父は忙しくほとんど家に帰ってこないため、
実質私が一人で住んでいる。
家の前まで来ると、誰もいないはずの部屋から明かりが漏れていた。
それを見た途端、私は憂鬱な気分になった。
どうやら、ほとんど帰ってこないはずの父が帰ってきているらしい…。
重い足取りで、玄関のドアを開けた。
靴を脱いで、自分の部屋がある2階へ上がろうとしたら、
リビングのドアがガチャリと開いた。
「美緒、何時だと思っているんだ。
ふらふらせずに、早く帰ってきなさい。」
2階に上がりかけていた足を止めて振り返ると、
不機嫌な様子の父が立っていた。
「何時って…、まだ20時前ですけど。」
「いつも、19時までには帰ってきなさいと言っているだろう。」
また、始まった。
今まで何回こんなやり取りをしたことか…。
「もう大学生ですよ?門限が19時なんて、いつまで子供扱いするんですか??」
高校生でも、こんな時間まで遊んでいる子はいると思う。
それなのに、大学生で19時の門限なんてありえない。
「大学生のうちは子供だ。」
よく言う。
ついこの前までは“高校生のうちはまだ子供だ”と言っていたくせに。
「それより結婚のことなんですが、あの時はお父さんが、
私に何の断りもなく勝手に決めてしまっていたので、
怒りのあまり承諾してしまいましたが、やはりお断りします。
結婚はしたくありません。」
不機嫌な父が、より一層険しい顔になった。
「…お前は“わかりました”と言っただろう?なのに断るつもりなのか?」
「はい。そのつもりです。ついでに言うと、事後報告になりますが、
すでに恭哉さんにはその旨をお伝えしました。」
ただし、向こうは納得していなかったが…。
でも、私の気持ちも少しは尊重してほしい。
彼の言い分も理解できる。
政略結婚をする以外の方法はないとわかっている…。
それなら、決められた流れに従っていけばいいが、
私はそこまで物わかりが良くないし、何より気持ちが追いついてこない…。
「恭哉くんに言ったのか!?
美緒…この結婚の、彼の何が気に入らないんだ?
四條グループの跡取りで、仕事ができる優秀な人間、
それに加えてあの容姿だ。
お前にはもったいないぐらいの相手だと言うのに…。」
父は半ば呆れている。
「私も、自分にはもったいないぐらいの、素敵な方だと思います。
ですが、結婚には同意しかねます。
私は、自分の将来をこれ以上勝手に決められたくありません。
私の人生は、私だけのものです。
自分のやりたいようにさせていただきますので。

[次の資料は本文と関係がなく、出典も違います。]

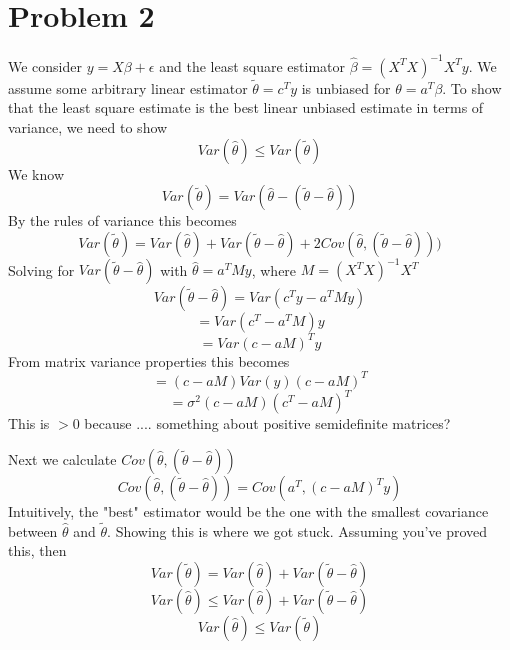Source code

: \section*{Problem 2}
We consider $y=X\beta + \epsilon$ and the least square estimator $\hat{\beta} = (X^TX)^{-1}X^Ty$. We assume some arbitrary linear estimator $\tilde{\theta} = c^Ty$ is unbiased for $\theta = a^T\beta$. To show that the least square estimate is the best linear unbiased estimate in terms of variance, we need to show
\[ Var(\hat{\theta}) \leq  Var(\tilde{\theta}) \]
We know 
\[ Var(\tilde{\theta}) = Var(\hat{\theta} - (\tilde{\theta} - \hat{\theta})) \]
By the rules of variance this becomes
\[ Var(\tilde{\theta}) = Var(\hat{\theta}) + Var(\tilde{\theta} - \hat{\theta}) + 2Cov(\hat{\theta},(\tilde{\theta} - \hat{\theta}))) \]
Solving for $Var(\tilde{\theta} - \hat{\theta})$ with $\hat{\theta} = a^TMy$, where $M = (X^TX)^{-1}X^T$ 
\[ Var(\tilde{\theta} - \hat{\theta}) = Var(c^Ty - a^TMy) \]
\[  = Var(c^T - a^TM)y \]
\[  = Var(c - aM)^Ty \]
From matrix variance properties this becomes
\[  = (c - aM)Var(y)(c - aM)^T \]
\[  = \sigma^2(c - aM)(c^T - aM)^T \]
This is $> 0$ because .... something about positive semidefinite matrices?\newline

\noindent Next we calculate $Cov(\hat{\theta},(\tilde{\theta} - \hat{\theta}))$
\[ Cov(\hat{\theta},(\tilde{\theta} - \hat{\theta})) = Cov(a^T,(c-aM)^Ty)  \]
\noindent Intuitively, the "best" estimator would be the one with the smallest covariance between $\hat{\theta}$ and $\tilde{\theta}$. Showing this is where we got stuck.\newline 
\noindent Assuming you've proved this, then
\[Var(\tilde{\theta})  = Var(\hat{\theta}) + Var(\tilde{\theta} - \hat{\theta}) \]
\[Var(\hat{\theta})  \leq Var(\hat{\theta}) + Var(\tilde{\theta} - \hat{\theta}) \]
\[ Var(\hat{\theta}) \leq  Var(\tilde{\theta}) \]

」
前から言おうと思っていたことだ。
私の人生は私だけのもので、父のものではない。
指図されることなく、自分の自由に生きたい。
悪あがきだとは十分わかっている…。
それでも、自分らしく、自由に生きてみたい。
そうじゃないと、人生なんてつまらないままで、
あっという間に終わってしまう。
父に言いたいことを言った私は、そのまま自分の部屋へと向かった。
「美緒…。」
父が小さくつぶやいたのが聞こえたが、私は振り返らなかった。